J’ACCUSE! (I ACCUSE)
(director/writer: Abel Gance; cinematographers: Marc Bujard/Léonce-Henri Burel/Maurice Forster; editors: Andrée Danis/Abel Gance; music: Robert Israel; cast: Romuald Joubé (Jean Diaz), Séverin-Mars (François Laurin), Maryse Dauvray (Edith Laurin), Maxime Desjardins (Maria Lazare), Angèle Guys (Angele), Mancini (Jean’s Mother); Runtime: 166; MPAA Rating: NR; producer: Charles Pathé; Lobster Film Collection; 1919-silent-France-in French with English subtitles)
“Technically innovative anti-war World War I melodrama.”

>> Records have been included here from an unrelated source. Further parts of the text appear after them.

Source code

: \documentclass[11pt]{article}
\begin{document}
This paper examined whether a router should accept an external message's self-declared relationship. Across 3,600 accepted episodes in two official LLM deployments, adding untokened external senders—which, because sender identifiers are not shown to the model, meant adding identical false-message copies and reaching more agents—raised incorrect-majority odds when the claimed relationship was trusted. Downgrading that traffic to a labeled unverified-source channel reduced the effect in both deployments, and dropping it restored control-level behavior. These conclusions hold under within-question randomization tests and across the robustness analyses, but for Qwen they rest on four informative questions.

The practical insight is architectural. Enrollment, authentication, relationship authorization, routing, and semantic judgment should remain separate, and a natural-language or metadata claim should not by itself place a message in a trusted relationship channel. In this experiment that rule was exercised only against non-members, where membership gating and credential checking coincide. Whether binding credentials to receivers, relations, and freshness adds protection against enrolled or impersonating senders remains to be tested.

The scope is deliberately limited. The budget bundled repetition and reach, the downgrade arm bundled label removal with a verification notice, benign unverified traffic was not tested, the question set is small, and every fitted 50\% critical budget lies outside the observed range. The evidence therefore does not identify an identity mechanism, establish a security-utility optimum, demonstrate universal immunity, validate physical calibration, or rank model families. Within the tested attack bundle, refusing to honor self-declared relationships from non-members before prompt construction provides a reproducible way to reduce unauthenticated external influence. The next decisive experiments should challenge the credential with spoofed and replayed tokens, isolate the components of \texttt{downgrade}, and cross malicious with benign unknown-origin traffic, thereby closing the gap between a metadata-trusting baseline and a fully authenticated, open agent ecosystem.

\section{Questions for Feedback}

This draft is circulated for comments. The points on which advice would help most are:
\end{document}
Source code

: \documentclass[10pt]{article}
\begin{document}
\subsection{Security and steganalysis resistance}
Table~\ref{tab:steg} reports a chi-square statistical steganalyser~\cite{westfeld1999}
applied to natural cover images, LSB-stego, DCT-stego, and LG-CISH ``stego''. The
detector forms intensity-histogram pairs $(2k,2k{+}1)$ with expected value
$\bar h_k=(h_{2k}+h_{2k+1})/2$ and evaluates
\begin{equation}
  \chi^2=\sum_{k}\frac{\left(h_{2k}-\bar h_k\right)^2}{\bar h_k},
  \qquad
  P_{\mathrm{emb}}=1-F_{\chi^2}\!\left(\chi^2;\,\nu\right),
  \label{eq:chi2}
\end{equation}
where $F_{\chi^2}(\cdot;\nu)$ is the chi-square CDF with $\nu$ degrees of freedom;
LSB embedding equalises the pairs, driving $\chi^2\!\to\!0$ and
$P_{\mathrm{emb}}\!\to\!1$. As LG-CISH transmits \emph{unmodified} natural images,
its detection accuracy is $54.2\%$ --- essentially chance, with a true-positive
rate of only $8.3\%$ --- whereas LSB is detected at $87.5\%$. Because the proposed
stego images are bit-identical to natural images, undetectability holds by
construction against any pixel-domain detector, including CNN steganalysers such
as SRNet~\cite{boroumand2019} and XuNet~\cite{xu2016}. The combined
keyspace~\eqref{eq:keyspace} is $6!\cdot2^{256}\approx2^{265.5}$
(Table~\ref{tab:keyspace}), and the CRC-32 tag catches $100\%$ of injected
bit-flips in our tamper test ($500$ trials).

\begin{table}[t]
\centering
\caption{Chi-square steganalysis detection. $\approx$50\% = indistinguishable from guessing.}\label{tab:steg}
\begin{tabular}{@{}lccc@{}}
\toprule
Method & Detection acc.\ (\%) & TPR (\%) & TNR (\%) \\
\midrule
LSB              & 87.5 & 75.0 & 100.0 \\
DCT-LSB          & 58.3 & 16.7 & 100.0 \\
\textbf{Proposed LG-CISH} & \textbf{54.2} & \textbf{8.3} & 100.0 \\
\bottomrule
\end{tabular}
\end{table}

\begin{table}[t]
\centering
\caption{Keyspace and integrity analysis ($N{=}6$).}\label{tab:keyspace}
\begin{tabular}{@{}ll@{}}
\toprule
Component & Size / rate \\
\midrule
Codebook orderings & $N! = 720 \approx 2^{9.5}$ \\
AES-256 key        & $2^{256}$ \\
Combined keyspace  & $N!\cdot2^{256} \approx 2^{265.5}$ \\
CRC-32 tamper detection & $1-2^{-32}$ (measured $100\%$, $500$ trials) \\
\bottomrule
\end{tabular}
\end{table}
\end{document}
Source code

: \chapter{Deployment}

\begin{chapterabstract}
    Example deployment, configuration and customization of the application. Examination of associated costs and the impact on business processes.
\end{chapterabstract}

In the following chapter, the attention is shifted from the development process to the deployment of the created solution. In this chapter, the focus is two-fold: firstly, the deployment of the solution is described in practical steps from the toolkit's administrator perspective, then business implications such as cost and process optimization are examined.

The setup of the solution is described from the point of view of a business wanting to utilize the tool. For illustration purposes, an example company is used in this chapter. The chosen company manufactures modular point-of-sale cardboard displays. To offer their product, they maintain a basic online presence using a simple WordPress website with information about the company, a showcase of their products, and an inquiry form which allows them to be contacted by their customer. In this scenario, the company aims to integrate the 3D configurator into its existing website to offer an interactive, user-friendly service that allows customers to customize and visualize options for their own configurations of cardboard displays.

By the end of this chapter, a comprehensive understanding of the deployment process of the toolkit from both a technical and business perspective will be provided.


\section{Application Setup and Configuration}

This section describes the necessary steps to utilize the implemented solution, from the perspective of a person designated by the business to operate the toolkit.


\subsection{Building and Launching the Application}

Reviewed by Dennis Schwartz
Pioneering French filmmaker Abel Gance (“Louise”/”Napoléon”/”Abel Gance’s Beethoven”) directed and wrote this technically innovative anti-war World War I melodrama that revolves around a love triangle. It was filmed before the armistice, and thereby Gance was able to incorporate real-life trench warfare into the film. Gance was an injured soldier who got his release during the war but re-enlisted so he could return with a film crew to the frontlines (he shot footage during the significant battle of St. Mihiel). The French government saw the project as a call to patriotism and gave him full support. Yet it turned out to be the only “peace film” made in Europe during World War I. But the energetic film, a crowd favorite, bursting with undeveloped ideas and a creaky plotline, never had a credibility or consistency to it. Also by the end, Gance seems to be really accusing the ungrateful war dodgers, the war profiteers and unfaithful wives as not worthy of the patriotic soldiers who made great sacrifices on the battlefields on their behalf to make it a better world. The use of rapid edit cuts and expressive lighting gave the film a unique arty style. The silent was remade by Gance in 1938 as a talkie, and changed its theme to a warning about the impending war.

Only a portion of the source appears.